Un phénomène croissant sévit: la grande précarité augmente. Nous ne la percevons que par petites touches: un mendiant à Bel-Air, une personne dormant à la rue de Lausanne par une nuit glaciale ou encore une autre avec une pancarte «j’ai faim» sur le pont du Mont-Blanc.

Les manifestations de la grande pauvreté ne constituent que la partie émergée de l’iceberg de la misère. Elle reste le plus souvent ignorée par la population et les autorités.

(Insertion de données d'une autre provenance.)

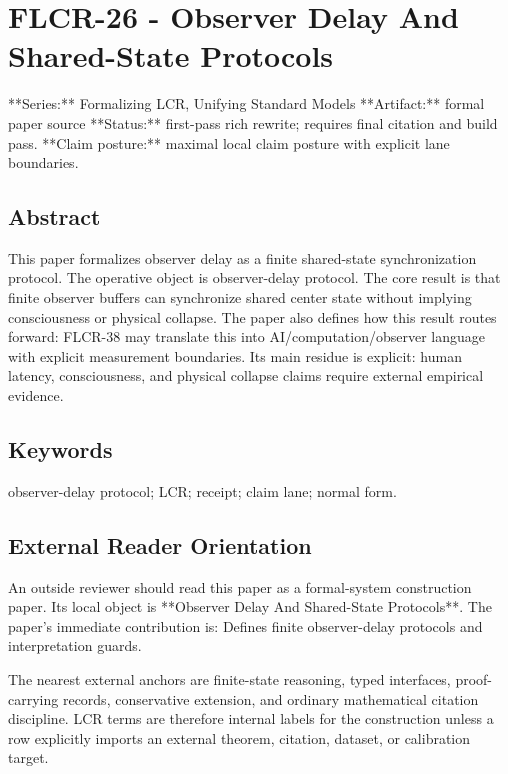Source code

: \documentclass[11pt]{article}
\begin{document}
\section*{FLCR-26 - Observer Delay And Shared-State Protocols}

**Series:** Formalizing LCR, Unifying Standard Models
**Artifact:** formal paper source
**Status:** first-pass rich rewrite; requires final citation and build pass.
**Claim posture:** maximal local claim posture with explicit lane boundaries.

\subsection*{Abstract}

This paper formalizes observer delay as a finite shared-state synchronization protocol. The operative object is observer-delay protocol. The core result is that finite observer buffers can synchronize shared center state without implying consciousness or physical collapse. The paper also defines how this result routes forward: FLCR-38 may translate this into AI/computation/observer language with explicit measurement boundaries. Its main residue is explicit: human latency, consciousness, and physical collapse claims require external empirical evidence.

\subsection*{Keywords}

observer-delay protocol; LCR; receipt; claim lane; normal form.

\subsection*{External Reader Orientation}

An outside reviewer should read this paper as a formal-system construction paper. Its local object is **Observer Delay And Shared-State Protocols**. The paper's immediate contribution is: Defines finite observer-delay protocols and interpretation guards.

The nearest external anchors are finite-state reasoning, typed interfaces, proof-carrying records, conservative extension, and ordinary mathematical citation discipline. LCR terms are therefore internal labels for the construction unless a row explicitly imports an external theorem, citation, dataset, or calibration target.
\end{document}
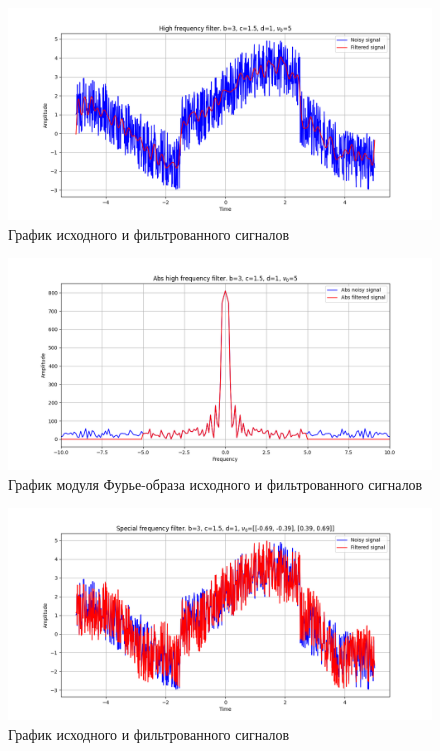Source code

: \documentclass[a4paper, 12pt]{article}
\begin{document}
    \begin{figure}[!htb]
        \centering
        \includegraphics[scale=0.485]{7_u_flt_u_nospec.png}
        \captionsetup{skip=0pt}
        \caption{График исходного и фильтрованного сигналов}
        \label{fig:fig105}
    \end{figure}
    \begin{figure}[!htb]
        \centering
        \includegraphics[scale=0.485]{7_abs_u_U_nospec.png}
        \captionsetup{skip=0pt}
        \caption{График модуля Фурье-образа исходного и фильтрованного сигналов}
        \label{fig:fig106}
    \end{figure}
    \begin{figure}[!htb]
        \centering
        \includegraphics[scale=0.485]{7_1_u_flt_u_nospec.png}
        \captionsetup{skip=0pt}
        \caption{График исходного и фильтрованного сигналов}
        \label{fig:fig107}
    \end{figure}
\end{document}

Des centaines de personnes se rendent quotidiennement dans des structures d’accueil de jour et de nuit pour un repas, une aide administrative, une coupe de cheveux ou simplement un endroit pour se reposer loin de la rue. Malheureusement, les capacités sont limitées, beaucoup n’obtiennent pas l’aide nécessaire ou dorment dehors, dans des parcs, sous les ponts, dans des caves ou dans des toilettes publiques. Ces personnes sont invisibilisées et n’ont pas le droit à la parole et encore moins à l’écoute. En tant que travailleurs et travailleuses sociaux·ales, nous voulons relayer leur voix. Nous sommes confronté·es à des barrières institutionnelles et administratives très difficiles à franchir. Les places d’hébergement d’urgence sont sous-évaluées et les lieux d’accueil constamment saturés. Nous estimons a minima que plus de 1000 personnes vivent en situation de sans-abrisme à Genève et seulement 500 places «d’urgence» sont proposées par les différentes institutions et associations.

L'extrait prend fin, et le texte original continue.